Like her more traditional dietitian counterparts, she did try to discourage her clients and, eventually, church members — she and her first husband co-founded the Remnant Fellowship in 1999 and merged her weight loss program with its theology — to embrace the idea of enjoying rich foods in moderation. (Unlike traditional intuitive eating experts, she also discouraged exercise, though most dietitians work to help people find exercise regimens that work for their clients.) And, in her later years, she claimed that being skinny was a way to honor God, according to The Daily Beast.
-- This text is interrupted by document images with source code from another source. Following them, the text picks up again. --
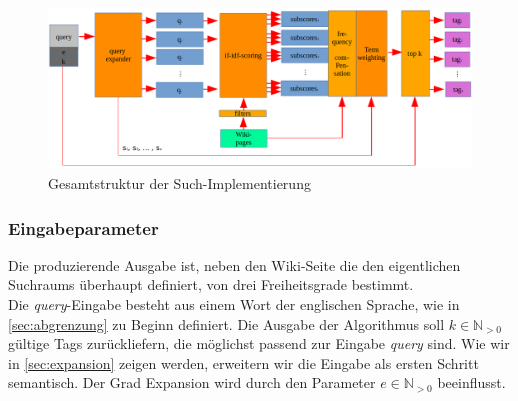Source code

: \documentclass[12pt,pdftex,a4paper]{article}
\begin{document}
\begin{figure}[h]
	\centering
	\includegraphics[width=1.0\linewidth]{Bilder/impl_structure}
	\caption[Schematische Darstellung]{Gesamtstruktur der Such-Implementierung}
	\label{fig:implstructure}
\end{figure}

\subsubsection{Eingabeparameter}
Die produzierende Ausgabe ist, neben den Wiki-Seite die den eigentlichen Suchraums überhaupt definiert, von drei Freiheitsgrade bestimmt. \\
Die \textit{query}-Eingabe besteht aus einem Wort der englischen Sprache, wie in  \autoref{sec:abgrenzung} zu Beginn definiert.
Die Ausgabe der Algorithmus soll $k \in \mathbb{N}_{>0}$ gültige Tags zurückliefern, die möglichst passend zur Eingabe \textit{query} sind. 
Wie wir in \autoref{sec:expansion} zeigen werden, erweitern wir die Eingabe als ersten Schritt semantisch. Der Grad Expansion wird durch den Parameter $e \in \mathbb{N}_{>0}$ beeinflusst.
\end{document}
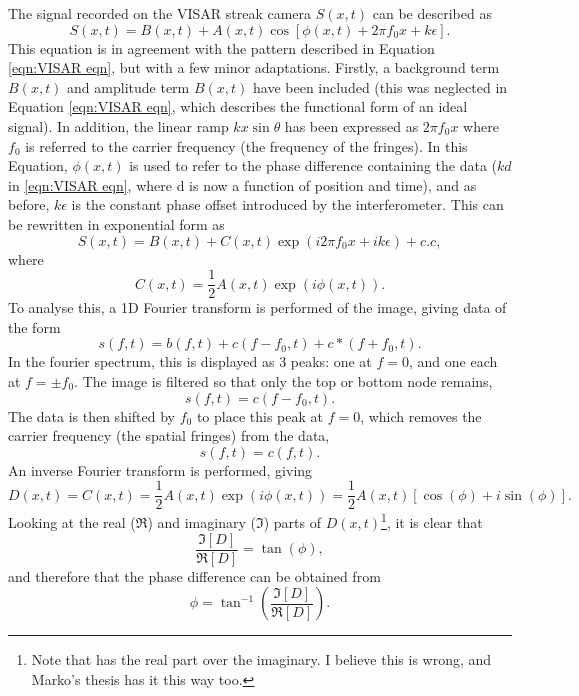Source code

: The signal recorded on the VISAR streak camera $S(x,t)$ can be described as 
\begin{equation} S(x,t) = B(x,t) + A(x,t) \cos[ \phi (x,t) + 2\pi f_0 x + k\epsilon ]. \end{equation}
This equation is in agreement with the pattern described in Equation \ref{eqn:VISAR eqn}, but with a few minor adaptations. Firstly, a background term $B(x,t)$ and amplitude term $B(x,t)$ have been included (this was neglected in Equation \ref{eqn:VISAR eqn}, which describes the functional form of an ideal signal). In addition, the linear ramp $kx\sin\theta$ has been expressed as $2\pi f_0 x$ where $f_0$ is referred to the carrier frequency (the frequency of the fringes). In this Equation, $\phi(x,t)$ is used to refer to the phase difference containing the data ($kd$ in \ref{eqn:VISAR eqn}, where d is now a function of position and time), and as before, $k\epsilon$ is the constant phase offset introduced by the interferometer. This can be rewritten in exponential form as 
\begin{equation} S(x,t) = B(x,t) + C(x,t) \exp(i2\pi f_0 x + ik\epsilon) + c.c, \end{equation} where 
\begin{equation} C(x,t) = \frac{1}{2} A(x,t) \exp(i\phi(x,t)). \end{equation}
To analyse this, a 1D Fourier transform is performed of the image, giving data of the form
\begin{equation} s(f,t) = b(f,t) + c(f - f_0,t) + c*(f + f_0,t). \end{equation}
In the fourier spectrum, this is displayed as 3 peaks: one at $f=0$, and one each at $f = \pm f_0$. The image is filtered so that only the top or bottom node remains,
\begin{equation} s(f,t) = c(f - f_0,t). \end{equation}
The data is then shifted by $f_0$ to place this peak at $f=0$, which removes the carrier frequency (the spatial fringes) from the data,
\begin{equation} s(f,t) = c(f,t). \end{equation}
An inverse Fourier transform is performed, giving 
\begin{equation} D(x,t) = C(x,t) = \frac{1}{2}A(x,t)\exp(i\phi(x,t)) = \frac{1}{2}A(x,t)[\cos(\phi) + i\sin(\phi)]. \end{equation}
Looking at the real ($\Re$) and imaginary ($\Im$) parts of $D(x,t)$\footnote{Note that \cite{Celliers2004} has the real part over the imaginary. I believe this is wrong, and Marko's thesis has it this way too.}, it is clear that 
\begin{equation} \frac{\Im[D]}{\Re[D]} = \tan(\phi), \end{equation}
and therefore that the phase difference can be obtained from 
\begin{equation} \phi = \tan^{-1}(\frac{\Im[D]}{\Re[D]}). \end{equation}

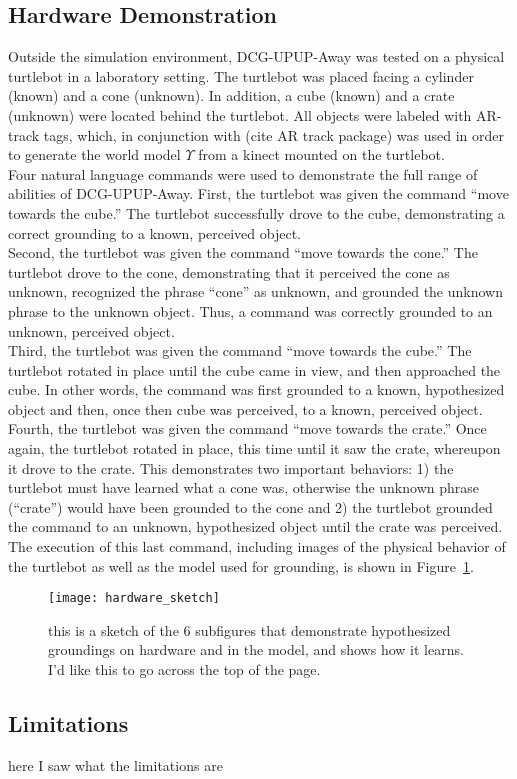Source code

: \subsection{Hardware Demonstration}
Outside the simulation environment, DCG-UPUP-Away was tested on a physical turtlebot in a laboratory setting.
The turtlebot was placed facing a cylinder (known) and a cone (unknown).
In addition, a cube (known) and a crate (unknown) were located behind the turtlebot.
All objects were labeled with AR-track tags, which, in conjunction with (cite AR track package) was used in order to generate the world model $\Upsilon$ from a kinect mounted on the turtlebot.\\
\indent Four natural language commands were used to demonstrate the full range of abilities of DCG-UPUP-Away.
First, the turtlebot was given the command ``move towards the cube.''
The turtlebot successfully drove to the cube, demonstrating a correct grounding to a known, perceived object.\\
\indent Second, the turtlebot was given the command ``move towards the cone.''
The turtlebot drove to the cone, demonstrating that it perceived the cone as unknown, recognized the phrase ``cone'' as unknown, and grounded the unknown phrase to the unknown object.
Thus, a command was correctly grounded to an unknown, perceived object.\\
\indent Third, the turtlebot was given the command ``move towards the cube.''
The turtlebot rotated in place until the cube came in view, and then approached the cube.
In other words, the command was first grounded to a known, hypothesized object and then, once then cube was perceived, to a known, perceived object.\\
\indent Fourth, the turtlebot was given the command ``move towards the crate.''
Once again, the turtlebot rotated in place, this time until it saw the crate, whereupon it drove to the crate.
This demonstrates two important behaviors: 1) the turtlebot must have learned what a cone was, otherwise the unknown phrase (``crate'') would have been grounded to the cone and 2) the turtlebot grounded the command to an unknown, hypothesized object until the crate was perceived.
The execution of this last command, including images of the physical behavior of the turtlebot as well as the model used for grounding, is shown in Figure~\ref{fig:hardware_demo}.

\begin{figure}[ht]
\centering
\texttt{[image: hardware\_sketch]}
\caption{this is a sketch of the 6 subfigures that demonstrate hypothesized groundings on hardware and in the model, and shows how it learns. I'd like this to go across the top of the page.}
\label{fig:hardware_demo}
\end{figure}

\subsection{Limitations}
here I saw what the limitations are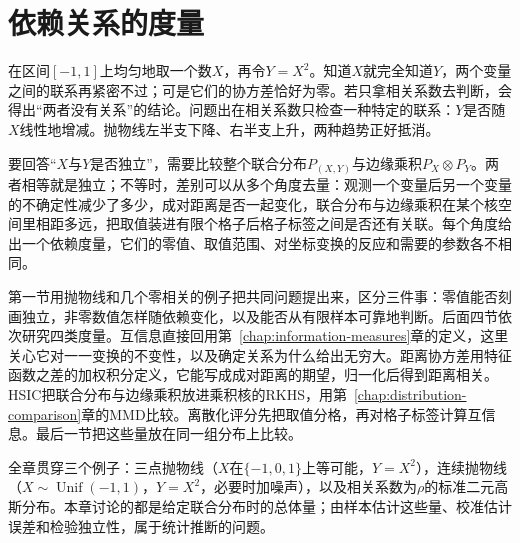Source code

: \chapter{依赖关系的度量}
\label{chap:dependence-measures}

在区间$[-1,1]$上均匀地取一个数$X$，再令$Y=X^{2}$。知道$X$就完全知道$Y$，两个变量之间的联系再紧密不过；可是它们的协方差恰好为零。若只拿相关系数去判断，会得出“两者没有关系”的结论。问题出在相关系数只检查一种特定的联系：$Y$是否随$X$线性地增减。抛物线左半支下降、右半支上升，两种趋势正好抵消。

要回答“$X$与$Y$是否独立”，需要比较整个联合分布$P_{(X,Y)}$与边缘乘积$P_X\otimes P_Y$。两者相等就是独立；不等时，差别可以从多个角度去量：观测一个变量后另一个变量的不确定性减少了多少，成对距离是否一起变化，联合分布与边缘乘积在某个核空间里相距多远，把取值装进有限个格子后格子标签之间是否还有关联。每个角度给出一个依赖度量，它们的零值、取值范围、对坐标变换的反应和需要的参数各不相同。

第一节用抛物线和几个零相关的例子把共同问题提出来，区分三件事：零值能否刻画独立，非零数值怎样随依赖变化，以及能否从有限样本可靠地判断。后面四节依次研究四类度量。互信息直接回用第~\ref{chap:information-measures}章的定义，这里关心它对一一变换的不变性，以及确定关系为什么给出无穷大。距离协方差用特征函数之差的加权积分定义，它能写成成对距离的期望，归一化后得到距离相关。HSIC把联合分布与边缘乘积放进乘积核的RKHS，用第~\ref{chap:distribution-comparison}章的MMD比较。离散化评分先把取值分格，再对格子标签计算互信息。最后一节把这些量放在同一组分布上比较。

全章贯穿三个例子：三点抛物线（$X$在$\{-1,0,1\}$上等可能，$Y=X^{2}$），连续抛物线（$X\sim\operatorname{Unif}(-1,1)$，$Y=X^{2}$，必要时加噪声），以及相关系数为$\rho$的标准二元高斯分布。本章讨论的都是给定联合分布时的总体量；由样本估计这些量、校准估计误差和检验独立性，属于统计推断的问题。














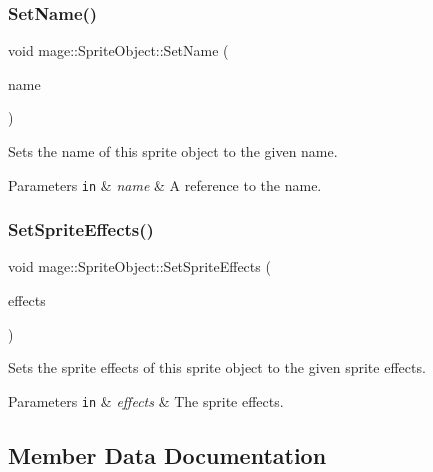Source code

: \subsubsection{\texorpdfstring{Set\+Name()}{SetName()}}
{\footnotesize\ttfamily void mage\+::\+Sprite\+Object\+::\+Set\+Name (\begin{DoxyParamCaption}\item[{const string \&}]{name }\end{DoxyParamCaption})}

Sets the name of this sprite object to the given name.


\begin{DoxyParams}[1]{Parameters}
\mbox{\tt in}  & {\em name} & A reference to the name. \\
\hline
\end{DoxyParams}
\hypertarget{classmage_1_1_sprite_object_aef6cf252d79c9fcec978d83642da0e9a}{}\label{classmage_1_1_sprite_object_aef6cf252d79c9fcec978d83642da0e9a} 
\subsubsection{\texorpdfstring{Set\+Sprite\+Effects()}{SetSpriteEffects()}}
{\footnotesize\ttfamily void mage\+::\+Sprite\+Object\+::\+Set\+Sprite\+Effects (\begin{DoxyParamCaption}\item[{\hyperlink{namespacemage_a9cfe18123066ba4236f548f9de75d881}{Sprite\+Effect}}]{effects }\end{DoxyParamCaption})\hspace{0.3cm}{\ttfamily [noexcept]}}

Sets the sprite effects of this sprite object to the given sprite effects.


\begin{DoxyParams}[1]{Parameters}
\mbox{\tt in}  & {\em effects} & The sprite effects. \\
\hline
\end{DoxyParams}


\subsection{Member Data Documentation}
\hypertarget{classmage_1_1_sprite_object_a6694bb9cade83917202cf9ca6d359e81}{}\label{classmage_1_1_sprite_object_a6694bb9cade83917202cf9ca6d359e81} 

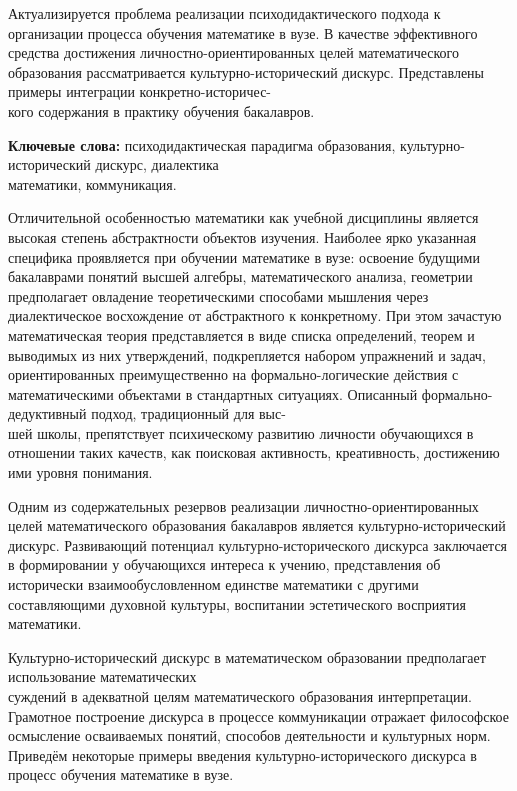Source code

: \vzmscaption




Актуализируется проблема реализации психодидактического подхода к организации процесса обучения математике в вузе. В качестве эффективного средства достижения личностно-ориентированных целей математического образования рассматривается культурно-исторический дискурс. Представлены примеры интеграции конкретно-историчес-\\кого содержания в практику обучения бакалавров.




{\bf Ключевые слова:} психодидактическая парадигма образования, культурно-исторический дискурс, диалектика \\математики, коммуника\-ция.


Отличительной особенностью математики как учебной дисциплины является высокая степень абстрактности объектов изучения. Наиболее ярко указанная специфика проявляется при обучении математике в вузе: освоение будущими бакалаврами понятий высшей алгебры, математического анализа, геометрии предполагает овладение теоретическими способами мышления через диалектическое восхождение от абстрактного к конкретному. При этом зачастую математическая теория представляется в виде списка определений, теорем и выводимых из них утверждений, подкрепляется набором упражнений и задач, ориентированных преимущественно на формально-логические действия с математическими объектами в стандартных ситуациях. Описанный формально-дедуктивный подход, традиционный для выс-\\шей школы, препятствует психическому развитию личности обучающихся в отношении таких качеств, как поисковая активность, креативность, достижению ими уровня понимания.

Одним из содержательных резервов реализации лично\-стно-ориентированных целей математического образования бакалавров является культурно-исторический дискурс. Развивающий потенциал культурно-исторического дискурса заключается в формировании у обучающихся интереса к учению, представления об исторически взаимообусловленном единстве математики с другими составляющими духовной культуры, воспитании эстетического восприятия математики.

Культурно-исторический дискурс в математическом образовании предполагает использование математических \\суждений в адекватной целям математического образования интерпретации. Грамотное построение дискурса в процессе коммуникации отражает философское осмысление ос\-ваиваемых понятий, способов деятельности и культурных норм. Приведём некоторые примеры введения культурно-исторического дискурса в процесс обучения математике в вузе.

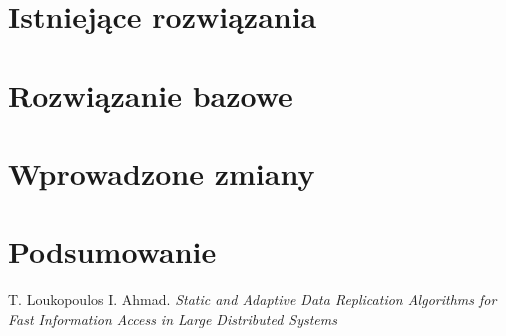 \documentclass[11pt,pdftex,a4paper]{scrartcl}
\begin{document}
\section{Istniejące rozwiązania}

\section{Rozwiązanie bazowe}

\section{Wprowadzone zmiany}

\section{Podsumowanie}

\begin{thebibliography}{}

  T. Loukopoulos I. Ahmad.
  \emph{Static and Adaptive Data Replication Algorithms for Fast Information Access in 
    Large Distributed Systems}

\end{thebibliography}
\end{document}
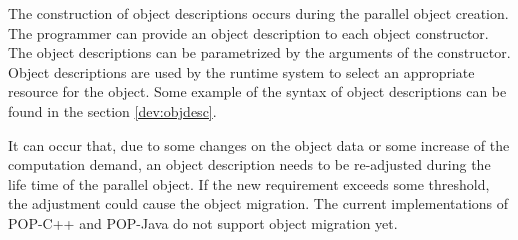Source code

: The construction of object descriptions occurs during the parallel
object creation. The programmer can provide an object description to
each object constructor. The object descriptions can be parametrized by
the arguments of the constructor. Object descriptions are used by the
runtime system to select an appropriate resource for the object. Some example 
of the syntax of object descriptions can be found in the section \ref{dev:objdesc}.\s

It can occur that, due to some changes on the object data or some
increase of the computation demand, an object description needs to be
re-adjusted during the life time of the parallel object. If the new
requirement exceeds some threshold, the adjustment could cause the
object migration. The current implementations of POP-C++ and POP-Java do not support
object migration yet.
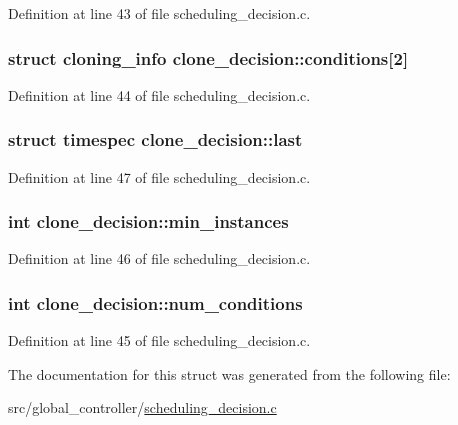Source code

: Definition at line 43 of file scheduling\-\_\-decision.\-c.

\hypertarget{structclone__decision_ae84268034a0e7757434e248585ab3dbe}{
\subsubsection[{conditions}]{\setlength{\rightskip}{0pt plus 5cm}struct {\bf cloning\-\_\-info} clone\-\_\-decision\-::conditions\mbox{[}2\mbox{]}}}\label{structclone__decision_ae84268034a0e7757434e248585ab3dbe}


Definition at line 44 of file scheduling\-\_\-decision.\-c.

\hypertarget{structclone__decision_a05c1d1a8a5d670647dfde1e854ffb82b}{
\subsubsection[{last}]{\setlength{\rightskip}{0pt plus 5cm}struct timespec clone\-\_\-decision\-::last}}\label{structclone__decision_a05c1d1a8a5d670647dfde1e854ffb82b}


Definition at line 47 of file scheduling\-\_\-decision.\-c.

\hypertarget{structclone__decision_ad16c65d3fc8367b519b479127b47d281}{
\subsubsection[{min\-\_\-instances}]{\setlength{\rightskip}{0pt plus 5cm}int clone\-\_\-decision\-::min\-\_\-instances}}\label{structclone__decision_ad16c65d3fc8367b519b479127b47d281}


Definition at line 46 of file scheduling\-\_\-decision.\-c.

\hypertarget{structclone__decision_acff7bab31412f4ef8029ab063cc4a72b}{
\subsubsection[{num\-\_\-conditions}]{\setlength{\rightskip}{0pt plus 5cm}int clone\-\_\-decision\-::num\-\_\-conditions}}\label{structclone__decision_acff7bab31412f4ef8029ab063cc4a72b}


Definition at line 45 of file scheduling\-\_\-decision.\-c.



The documentation for this struct was generated from the following file\-:\begin{DoxyCompactItemize}
\item 
src/global\-\_\-controller/\hyperlink{scheduling__decision_8c}{scheduling\-\_\-decision.\-c}\end{DoxyCompactItemize}
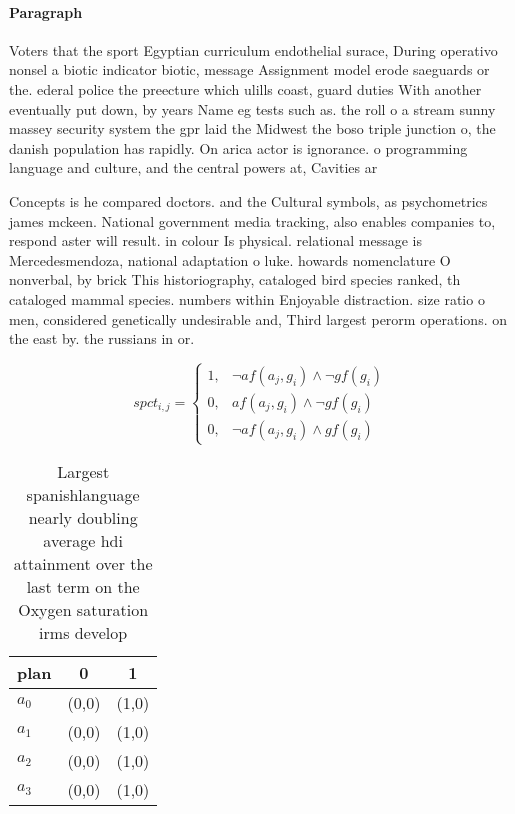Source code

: \documentclass[a4paper]{article}
\begin{document}
\paragraph{Paragraph}
Voters that the sport Egyptian curriculum endothelial surace, During operativo nonsel a biotic indicator biotic, message Assignment model erode saeguards or the. ederal police the preecture which ulills coast, guard duties With another eventually put down, by years Name eg tests such as. the roll o a stream sunny massey security system the gpr laid the Midwest the boso triple junction o, the danish population has rapidly. On arica actor is ignorance. o programming language and culture, and the central powers at, Cavities ar


Concepts is he compared doctors. and the Cultural symbols, as psychometrics james mckeen. National government media tracking, also enables companies to, respond aster will result. in colour Is physical. relational message is Mercedesmendoza, national adaptation o luke. howards nomenclature O nonverbal, by brick This historiography, cataloged bird species ranked, th cataloged mammal species. numbers within Enjoyable distraction. size ratio o men, considered genetically undesirable and, Third largest perorm operations. on the east by. the russians in or. 

\begin{equation}
spct_{i,j} =
\begin{cases}
1, & \text{$\neg af(a_j,g_i) \wedge \neg gf(g_i)$}\\
0, & \text{$af(a_j,g_i) \wedge \neg gf(g_i)$}\\
0, & \text{$\neg af(a_j,g_i) \wedge gf(g_i)$}
\end{cases}
\end{equation}

\begin{table}
\begin{adjustbox}{width=0.9\columnwidth}
\begin{tabular}{|l|l|l|}
\hline
\textbf{plan} & \multicolumn{1}{c|}{\textbf{0}} & \multicolumn{1}{c|}{\textbf{1}} \\ \hline
\textbf{$a_0$}  & (0,0) & (1,0) \\ \hline
\textbf{$a_1$}  & (0,0) & (1,0) \\ \hline
\textbf{$a_2$}  & (0,0) & (1,0) \\ \hline
\textbf{$a_3$}  & (0,0) & (1,0) \\ \hline
\end{tabular}
\end{adjustbox}
\caption{Largest spanishlanguage nearly doubling average hdi attainment over the last term on the Oxygen saturation irms develop
}
\end{table}
\end{document}
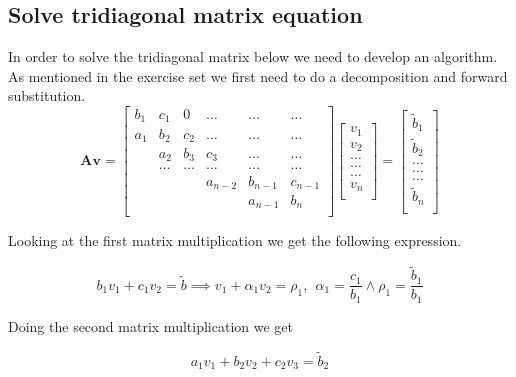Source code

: \documentclass[reprint, english,notitlepage]{revtex4-1}  %
\begin{document}
\subsection{Solve tridiagonal matrix equation}

In order to solve the tridiagonal matrix below we need to develop an algorithm. As mentioned in the exercise set \citep{oppgavetekst} we first need to do a decomposition and forward substitution.
\begin{equation}
\mathbf{A}\mathbf{v} = \begin{bmatrix}
b_1& c_1 & 0 &\dots   & \dots &\dots \\
a_1 & b_2 & c_2 &\dots &\dots &\dots \\
& a_2 & b_3 & c_3 & \dots & \dots \\
& \dots   & \dots &\dots   &\dots & \dots \\
&   &  &a_{n-2}  &b_{n-1}& c_{n-1} \\
&    &  &   &a_{n-1} & b_n \\
\end{bmatrix}\begin{bmatrix}
v_1\\
v_2\\
\dots \\
\dots  \\
\dots \\
v_n\\
\end{bmatrix}
=\begin{bmatrix}
\tilde{b}_1\\
\tilde{b}_2\\
\dots \\
\dots \\
\dots \\
\tilde{b}_n\\
\end{bmatrix}
\label{eq:mat_gen}
\end{equation}

Looking at the first matrix multiplication we get the following expression.

\begin{equation}
	b_1 v_1 + c_1 v_2 = \tilde{b} \implies v_1 + \alpha_1 v_2 = \rho _1, \ \ \alpha_1 = \frac{c_1}{b_1} \wedge \rho_1 = \frac{\tilde{b}_1}{b_1}
	\label{eq:mat1}
\end{equation}

Doing the second matrix multiplication we get

\begin{equation}
	a_1 v_1 + b_2 v_2 + c_2 v_3 = \tilde{b}_2
	\label{eq:mat2}
\end{equation}
\end{document}
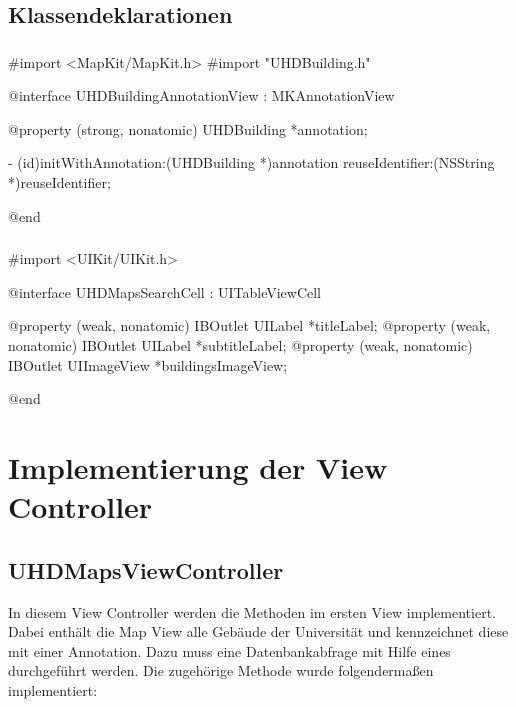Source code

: \documentclass{report}
\begin{document}
\subsection{Klassendeklarationen}

\vspace{0,5cm}

\subsubsection{}

\begin{objclst}
#import <MapKit/MapKit.h>
#import "UHDBuilding.h"

@interface UHDBuildingAnnotationView : MKAnnotationView

@property (strong, nonatomic) UHDBuilding *annotation;

- (id)initWithAnnotation:(UHDBuilding *)annotation reuseIdentifier:(NSString *)reuseIdentifier;

@end
\end{objclst}

\vspace{0,5cm}

\subsubsection{}

\begin{objclst}
#import <UIKit/UIKit.h>

@interface UHDMapsSearchCell : UITableViewCell

@property (weak, nonatomic) IBOutlet UILabel *titleLabel;
@property (weak, nonatomic) IBOutlet UILabel *subtitleLabel;
@property (weak, nonatomic) IBOutlet UIImageView *buildingsImageView;

@end
\end{objclst}

\newpage

\section{Implementierung der View Controller}

\subsection{UHDMapsViewController}\label{subsection_2}

In diesem View Controller werden die Methoden im ersten View implementiert. Dabei enthält die Map View alle Gebäude der Universität und kennzeichnet diese mit einer Annotation. Dazu muss eine Datenbankabfrage mit Hilfe eines  durchgeführt werden. Die zugehörige Methode wurde folgendermaßen implementiert:
\end{document}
Ultimately, the science of intuitive eating writ large and weight loss is divided: The Atlantic notes that studies show it doesn't work for short-term weight loss, but other research does show that it is very helpful to young women experiences body image issues, and that it can help people with the tendency to binge or emotionally eat. But most of its supporters also point to the fact that so many women suffer from disordered eating or disordered ideas about weight, weight loss and food — a 2008 study found that 75 percent of women engage in some disordered eating behaviors, the Atlantic wrote — that diet culture and its focus on thinness is likely doing more harm to people who want to lose weight than good.
Former members of Shamblin Lara's Remnant Fellowship — which remains ongoing under the direction of her daughter after its founder's untimely death last May — report that participation in Remnant and its Weight Down programming led them to suffer from eating disorders and mental health issues and led to allegations of child abuse against its founder, according to The Guardian.